‘Wolves’ is Kind of Like an Awesome But Hokey 80s Flick
Written by: Matt Molgaard
Directed by: David Hayter
Cast: Jason Momoa, Merritt Patterson, Lucas Till, Stephen McHattie
One of the more challenging reviews I’ve crafted in recent memory, Wolves isn’t technically a good movie. At all. In fact, it’s got a very, very suspect script and seems to revel in the idea of showcasing astoundingly ludicrous sequences with beaming pride. It’s an absolute train wreck. And I got a serious kick out of it! Damn thing held my attention like few manage, and I can’t explain why.
It’s all about a kid, Cayden Richards (Lucas Till) who goes about his everyday high school life like a normal kid, until he suddenly changes out of the blue, transforming into a werewolf and tearing his own family apart.
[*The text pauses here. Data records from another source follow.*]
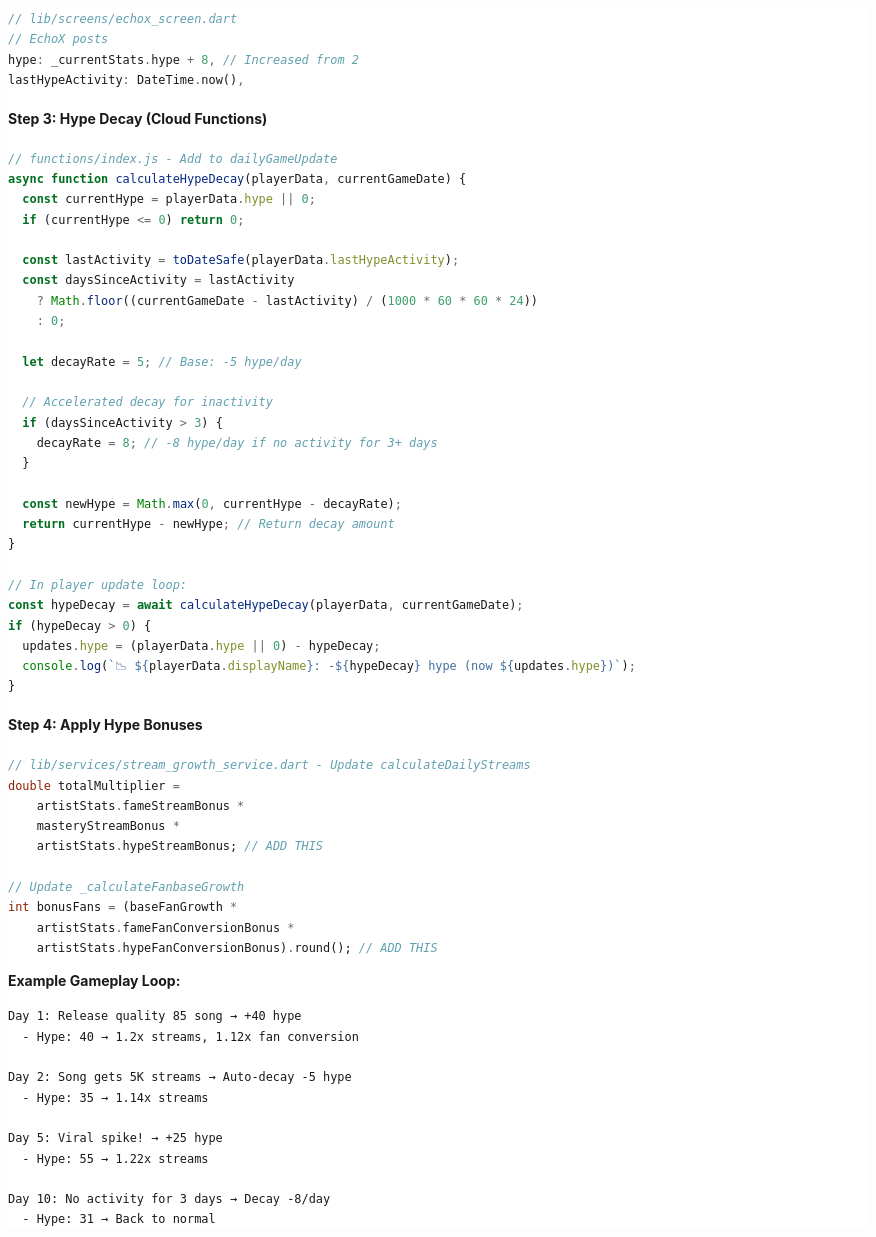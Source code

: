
 ```dart
// lib/screens/echox_screen.dart
// EchoX posts
hype: _currentStats.hype + 8, // Increased from 2
lastHypeActivity: DateTime.now(),
```

#### Step 3: Hype Decay (Cloud Functions)
```javascript
// functions/index.js - Add to dailyGameUpdate
async function calculateHypeDecay(playerData, currentGameDate) {
  const currentHype = playerData.hype || 0;
  if (currentHype <= 0) return 0;
  
  const lastActivity = toDateSafe(playerData.lastHypeActivity);
  const daysSinceActivity = lastActivity 
    ? Math.floor((currentGameDate - lastActivity) / (1000 * 60 * 60 * 24))
    : 0;
  
  let decayRate = 5; // Base: -5 hype/day
  
  // Accelerated decay for inactivity
  if (daysSinceActivity > 3) {
    decayRate = 8; // -8 hype/day if no activity for 3+ days
  }
  
  const newHype = Math.max(0, currentHype - decayRate);
  return currentHype - newHype; // Return decay amount
}

// In player update loop:
const hypeDecay = await calculateHypeDecay(playerData, currentGameDate);
if (hypeDecay > 0) {
  updates.hype = (playerData.hype || 0) - hypeDecay;
  console.log(`📉 ${playerData.displayName}: -${hypeDecay} hype (now ${updates.hype})`);
}
```

#### Step 4: Apply Hype Bonuses
```dart
// lib/services/stream_growth_service.dart - Update calculateDailyStreams
double totalMultiplier = 
    artistStats.fameStreamBonus * 
    masteryStreamBonus * 
    artistStats.hypeStreamBonus; // ADD THIS

// Update _calculateFanbaseGrowth
int bonusFans = (baseFanGrowth * 
    artistStats.fameFanConversionBonus * 
    artistStats.hypeFanConversionBonus).round(); // ADD THIS
```

**Example Gameplay Loop:**
```
Day 1: Release quality 85 song → +40 hype
  - Hype: 40 → 1.2x streams, 1.12x fan conversion
  
Day 2: Song gets 5K streams → Auto-decay -5 hype
  - Hype: 35 → 1.14x streams
  
Day 5: Viral spike! → +25 hype
  - Hype: 55 → 1.22x streams
  
Day 10: No activity for 3 days → Decay -8/day
  - Hype: 31 → Back to normal
```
It’s pavement pounding for Cayden, as he attempts to avoid the law while learning a bit more about his affliction. That mission leads him to Lupine Ridge, where he’ll find love, new family *Stephen McHattie, Cayden’s new uncle figure, is absolutely amazing in this one!) and of course, war.
The synopsis sounds awesome. It’s the script details that are all over the place. The tone of the film feels quite off as well. Watching the film, I couldn’t shake the desire to break out in constant laughter. But it’s not really a comedic piece, the absurdity of it all just seems like a bad joke you can’t help but laugh at. And there I was, totally and completely transfixed, no laughter spilling from my lips.
The thing is, Wolves was just a blast of brainless entertainment. The werewolves look a little bit like vintage Universal werewolves (it’s kind of like seeing Lon Chaney Jr. in a contemporary feature… kind of), and the storyline plays out like one of those hokey 80s flicks that you just can’t help but love. Throw in an extremely sexy young lady in Merritt Patterson and a sound villain in Jason Momoa and you’re talking about the strangest success story to surface in recent memory.
Don’t look into Wolves with the hope of unearthing a gloriously perfect piece. This is definitely, definitely not a perfect movie. But it’s got the charm of a drunken Juliette, and tonight I’m more than game to play Romeo.